翌朝、ビアンカは父親の書斎を訪れた。カーニバルに出掛けたいと父親に話そうと、一縷の望みをかけて、部屋に足を踏み入れたビアンカの目にボルゼーゲ家の家宝が目に入った。既にカーニバル期間に実施する儀式用の仮面が書斎の卓上に鎮座していた。頭部の羽は色鮮やかな羽で装飾され、仮面には数種類の宝石が埋め込まれている。出来た当時は輝いていたのだろうが、時を経て、古めかしさの方が目立つ。今年こそはと嘆願してみるビアンカだったが、彼女への回答は例年と同じであった。
「駄目だ。気持ちはわかるが、役目が終わってからならば、街に行くのも社交に向かっても良いが…」
「毎年、役目が終わる頃には殆どカーニバルは終わっているわ! 私だって王立学院の皆様と過ごしたいの。今年だけでもいいから、お父様お願いよ。行かせて!」
「これだけは、歴代の当主から受け継いだ大事な役目だ」
娘に否と応える父親は、長引くことも心中覚悟し、厳しい眼差しを緩めずに相対してくる。粘ってみた者の頑として譲ろうとしない父親の態度に、今年も回答は変わらないことを悟る。
卓上に鎮座している仮面を見つめていると、『また、長時間、誰が見守ることもない神殿で、一人重たい仮面と衣装を纏い、舞と唄を捧げるのか…』と気が滅入る。昔の光を失い、鈍い色彩の石、描かれた模様も薄れてきており、もう消えてしまいそうである。こんな仮面があるから、と思うとその存在が疎ましく思える。
「分かったわ」
「そうか」
ようやく家の役目に理解を示し、聞き分けてくれたか、と父親は胸を撫で下ろしたが、些かの心苦しさから、腰かけた椅子を回転させ、窓の外を見やった。だから、口では了承の言葉を口にした娘が、仮面を手に取り近寄って来ることに気付かない。

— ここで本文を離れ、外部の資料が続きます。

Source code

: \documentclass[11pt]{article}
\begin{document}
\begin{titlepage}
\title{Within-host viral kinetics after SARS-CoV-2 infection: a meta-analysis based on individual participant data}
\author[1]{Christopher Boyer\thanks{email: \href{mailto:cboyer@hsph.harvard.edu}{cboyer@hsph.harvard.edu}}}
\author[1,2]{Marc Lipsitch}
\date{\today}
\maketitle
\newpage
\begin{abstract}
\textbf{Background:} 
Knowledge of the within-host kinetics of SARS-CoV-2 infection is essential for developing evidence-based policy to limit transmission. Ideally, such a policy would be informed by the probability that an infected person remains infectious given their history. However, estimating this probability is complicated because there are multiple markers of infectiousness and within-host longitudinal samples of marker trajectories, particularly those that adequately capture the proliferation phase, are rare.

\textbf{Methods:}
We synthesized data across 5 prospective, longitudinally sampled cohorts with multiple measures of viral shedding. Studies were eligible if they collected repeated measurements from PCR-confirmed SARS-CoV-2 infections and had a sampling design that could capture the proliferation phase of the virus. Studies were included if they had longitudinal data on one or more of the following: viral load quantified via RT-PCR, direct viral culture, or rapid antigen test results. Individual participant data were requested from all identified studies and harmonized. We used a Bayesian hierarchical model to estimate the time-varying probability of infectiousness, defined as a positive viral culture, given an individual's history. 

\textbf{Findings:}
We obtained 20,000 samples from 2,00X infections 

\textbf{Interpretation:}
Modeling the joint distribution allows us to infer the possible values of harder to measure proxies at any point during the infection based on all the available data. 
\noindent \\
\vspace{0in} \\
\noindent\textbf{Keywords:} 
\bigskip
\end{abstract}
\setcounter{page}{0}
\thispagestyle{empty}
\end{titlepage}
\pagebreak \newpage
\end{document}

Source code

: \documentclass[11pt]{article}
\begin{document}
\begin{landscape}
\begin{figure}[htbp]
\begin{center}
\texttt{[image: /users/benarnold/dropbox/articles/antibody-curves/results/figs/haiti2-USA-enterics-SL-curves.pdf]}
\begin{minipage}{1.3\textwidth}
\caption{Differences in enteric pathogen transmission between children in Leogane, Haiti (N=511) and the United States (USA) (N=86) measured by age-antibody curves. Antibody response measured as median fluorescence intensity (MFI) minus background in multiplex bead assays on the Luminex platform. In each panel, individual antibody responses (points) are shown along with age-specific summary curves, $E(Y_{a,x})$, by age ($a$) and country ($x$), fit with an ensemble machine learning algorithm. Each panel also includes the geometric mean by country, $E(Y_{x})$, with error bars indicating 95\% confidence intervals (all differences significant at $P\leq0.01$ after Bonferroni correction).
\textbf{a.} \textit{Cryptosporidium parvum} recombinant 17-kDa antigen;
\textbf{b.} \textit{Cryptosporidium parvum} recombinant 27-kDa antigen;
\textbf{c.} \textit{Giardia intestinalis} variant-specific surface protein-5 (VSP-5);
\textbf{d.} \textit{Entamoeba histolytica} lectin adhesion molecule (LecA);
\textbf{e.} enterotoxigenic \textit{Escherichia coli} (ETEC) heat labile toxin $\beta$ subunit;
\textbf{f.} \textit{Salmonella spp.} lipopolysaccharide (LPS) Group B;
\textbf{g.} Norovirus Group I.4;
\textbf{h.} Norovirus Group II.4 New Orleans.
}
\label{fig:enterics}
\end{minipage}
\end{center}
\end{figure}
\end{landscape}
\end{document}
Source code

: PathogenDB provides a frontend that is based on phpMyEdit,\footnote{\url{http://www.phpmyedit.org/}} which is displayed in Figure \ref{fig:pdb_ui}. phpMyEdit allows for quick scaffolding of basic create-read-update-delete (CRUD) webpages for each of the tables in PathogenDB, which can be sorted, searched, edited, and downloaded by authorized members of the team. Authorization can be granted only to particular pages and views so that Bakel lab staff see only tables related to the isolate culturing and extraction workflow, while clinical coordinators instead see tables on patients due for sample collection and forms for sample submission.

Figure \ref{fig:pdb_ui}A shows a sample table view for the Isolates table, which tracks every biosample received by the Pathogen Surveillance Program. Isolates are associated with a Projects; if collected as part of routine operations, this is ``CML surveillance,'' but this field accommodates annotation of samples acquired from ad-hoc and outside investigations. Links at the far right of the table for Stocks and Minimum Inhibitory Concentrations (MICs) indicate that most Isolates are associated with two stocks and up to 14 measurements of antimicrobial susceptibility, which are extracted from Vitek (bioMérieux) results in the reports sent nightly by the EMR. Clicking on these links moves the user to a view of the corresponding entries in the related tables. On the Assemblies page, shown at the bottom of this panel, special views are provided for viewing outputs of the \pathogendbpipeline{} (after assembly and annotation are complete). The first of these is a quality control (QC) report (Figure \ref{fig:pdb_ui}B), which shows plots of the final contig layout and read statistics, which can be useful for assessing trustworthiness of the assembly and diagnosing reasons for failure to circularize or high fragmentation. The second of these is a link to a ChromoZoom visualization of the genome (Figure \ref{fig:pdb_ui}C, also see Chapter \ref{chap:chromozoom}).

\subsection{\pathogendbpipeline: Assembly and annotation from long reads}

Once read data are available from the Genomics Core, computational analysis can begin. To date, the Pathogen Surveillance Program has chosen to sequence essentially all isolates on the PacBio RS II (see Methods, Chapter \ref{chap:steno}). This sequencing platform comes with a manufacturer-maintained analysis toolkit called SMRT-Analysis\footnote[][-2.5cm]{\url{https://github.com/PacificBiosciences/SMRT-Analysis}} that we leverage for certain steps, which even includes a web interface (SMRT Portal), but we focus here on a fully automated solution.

「お前には、まだ、解らないかも知れないが、これも我が家の役目だ。代々受け継ぐ仮面を着けて祈りを捧げること、これは‥‥」
「分かったのよ。こんな古びた仮面があるせいで、意味のない儀式とか、カビの生えた義務が、必要なのね」
「そうだ、その仮面は由緒ある‥‥ん?」
不穏な言葉と背後に気配を感じて振り返った彼が見たのは、家に伝わる大事な仮面が、自分に向かって振り下ろされるところであった。
ごすっ!
「お父様の分からずやぁああああ」
素直で明るく皆から慕われる自慢の娘、彼は娘が可愛いし、何も嫌いで意地悪をしているわけではない。一見古びていても伝統ある役目に必要な貴重なものである。娘もわかってくれているはずと考えていたのだろうが…、それは少し都合がよい考えだったかもしれない。